Funerary structures of the ancient Koban culture
With particular satisfaction I must note that a similar local versions of the local culture, almost along the same lines, were established V. I. Markovin for the culture of the earlier period — the middle bronze age, and V. A. Kuznetsov for later, already Alanic culture of the early middle ages. This is very significant for the clarification of our theme.
Indeed, if you look closely to the specifics of a number of categories of the ancient material culture of Cobán, in the bowels it can be the most tangible trace the origins of the late medieval culture of a number of peoples of North Caucasus and, primarily, the Ossetian people. Moreover, we can trace the stability of a number of ancient leading signs, in preserved material and spiritual culture of the Ossetians until recently.
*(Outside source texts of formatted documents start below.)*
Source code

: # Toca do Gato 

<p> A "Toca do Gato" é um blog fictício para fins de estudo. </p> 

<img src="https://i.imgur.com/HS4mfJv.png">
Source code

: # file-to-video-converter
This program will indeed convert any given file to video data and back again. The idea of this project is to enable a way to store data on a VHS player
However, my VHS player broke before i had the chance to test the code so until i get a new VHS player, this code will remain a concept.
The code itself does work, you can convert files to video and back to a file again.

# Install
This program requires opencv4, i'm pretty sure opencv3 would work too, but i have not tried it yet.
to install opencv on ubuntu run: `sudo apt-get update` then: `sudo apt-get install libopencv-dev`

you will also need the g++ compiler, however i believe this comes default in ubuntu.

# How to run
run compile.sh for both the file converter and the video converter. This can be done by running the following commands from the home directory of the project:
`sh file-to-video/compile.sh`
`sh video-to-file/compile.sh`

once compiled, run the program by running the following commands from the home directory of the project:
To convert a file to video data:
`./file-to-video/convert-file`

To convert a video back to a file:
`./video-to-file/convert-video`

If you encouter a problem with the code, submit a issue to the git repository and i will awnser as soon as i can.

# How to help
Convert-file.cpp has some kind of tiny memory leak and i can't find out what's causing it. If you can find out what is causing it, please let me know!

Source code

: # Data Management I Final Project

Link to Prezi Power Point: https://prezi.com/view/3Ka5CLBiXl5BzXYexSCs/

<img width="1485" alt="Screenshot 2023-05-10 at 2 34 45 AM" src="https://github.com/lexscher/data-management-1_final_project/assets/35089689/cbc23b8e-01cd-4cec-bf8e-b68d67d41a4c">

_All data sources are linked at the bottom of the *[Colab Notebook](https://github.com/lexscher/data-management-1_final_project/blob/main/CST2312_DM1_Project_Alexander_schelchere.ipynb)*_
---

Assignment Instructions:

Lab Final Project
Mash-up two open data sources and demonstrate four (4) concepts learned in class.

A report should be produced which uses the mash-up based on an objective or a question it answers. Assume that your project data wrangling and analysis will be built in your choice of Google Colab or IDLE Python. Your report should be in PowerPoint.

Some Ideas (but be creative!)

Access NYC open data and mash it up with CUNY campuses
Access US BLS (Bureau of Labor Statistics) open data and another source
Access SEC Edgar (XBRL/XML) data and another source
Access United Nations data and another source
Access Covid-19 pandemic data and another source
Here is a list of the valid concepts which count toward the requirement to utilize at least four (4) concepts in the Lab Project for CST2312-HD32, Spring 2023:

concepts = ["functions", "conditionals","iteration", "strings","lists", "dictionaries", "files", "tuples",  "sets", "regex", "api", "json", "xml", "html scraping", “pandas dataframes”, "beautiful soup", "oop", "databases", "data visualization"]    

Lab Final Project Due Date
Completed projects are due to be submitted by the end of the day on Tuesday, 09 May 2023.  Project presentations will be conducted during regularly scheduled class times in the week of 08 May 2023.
Here a series of examples and facts. It has long been established that the most typical funerary structures of the ancient Koban culture was a rectangular tomb made of stone slabs — two-three long and two short. Turned out the so-called “stone box”. Stone structure of larger dimensions, built of rows of stones, the stone represents the tomb or the tomb, which served for the collective burial. As drevnearmyansky the shape of “final resting place”, a stone box and a stone vault originated in the Caucasus, including the territory of the Central Caucasus, even in the preceding bronze age. According to V. I. Markovin, both very typical for the North Caucasian culture of the II Millennium BC They were rightly considered local, and a stone box especially characteristic of the Koban culture.
One of the earliest stone boxes on the territory of North Ossetia are stone burial boxes “sagli Barsand”, I surveyed and L. P. Semenov in 1935 near the villages. Coban. The burial ground was formed in the beginning of the II Millennium BC This type of burial constructions, it appears, existed, in particular in North Ossetia, 3-4 Millennium. So, completely in stone boxes, like drevnerusskie (composed of slate, limestone or Sandstone slabs), known burials made in the Scythian-Sarmatian period (VI—III centuries BC) and later.